BEGIN Dataset entries
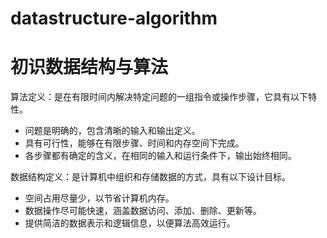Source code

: # datastructure-algorithm
# 初识数据结构与算法
算法定义：是在有限时间内解决特定问题的一组指令或操作步骤，它具有以下特性。
- 问题是明确的，包含清晰的输入和输出定义。
- 具有可行性，能够在有限步骤、时间和内存空间下完成。
- 各步骤都有确定的含义，在相同的输入和运行条件下，输出始终相同。

数据结构定义：是计算机中组织和存储数据的方式，具有以下设计目标。
- 空间占用尽量少，以节省计算机内存。
- 数据操作尽可能快速，涵盖数据访问、添加、删除、更新等。
- 提供简洁的数据表示和逻辑信息，以便算法高效运行。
END Dataset entries
= Brief =
With the images omitted, retype the records above exactly.

= Response to the exercise =
Source code

: # datastructure-algorithm
# 初识数据结构与算法
算法定义：是在有限时间内解决特定问题的一组指令或操作步骤，它具有以下特性。
- 问题是明确的，包含清晰的输入和输出定义。
- 具有可行性，能够在有限步骤、时间和内存空间下完成。
- 各步骤都有确定的含义，在相同的输入和运行条件下，输出始终相同。

数据结构定义：是计算机中组织和存储数据的方式，具有以下设计目标。
- 空间占用尽量少，以节省计算机内存。
- 数据操作尽可能快速，涵盖数据访问、添加、删除、更新等。
- 提供简洁的数据表示和逻辑信息，以便算法高效运行。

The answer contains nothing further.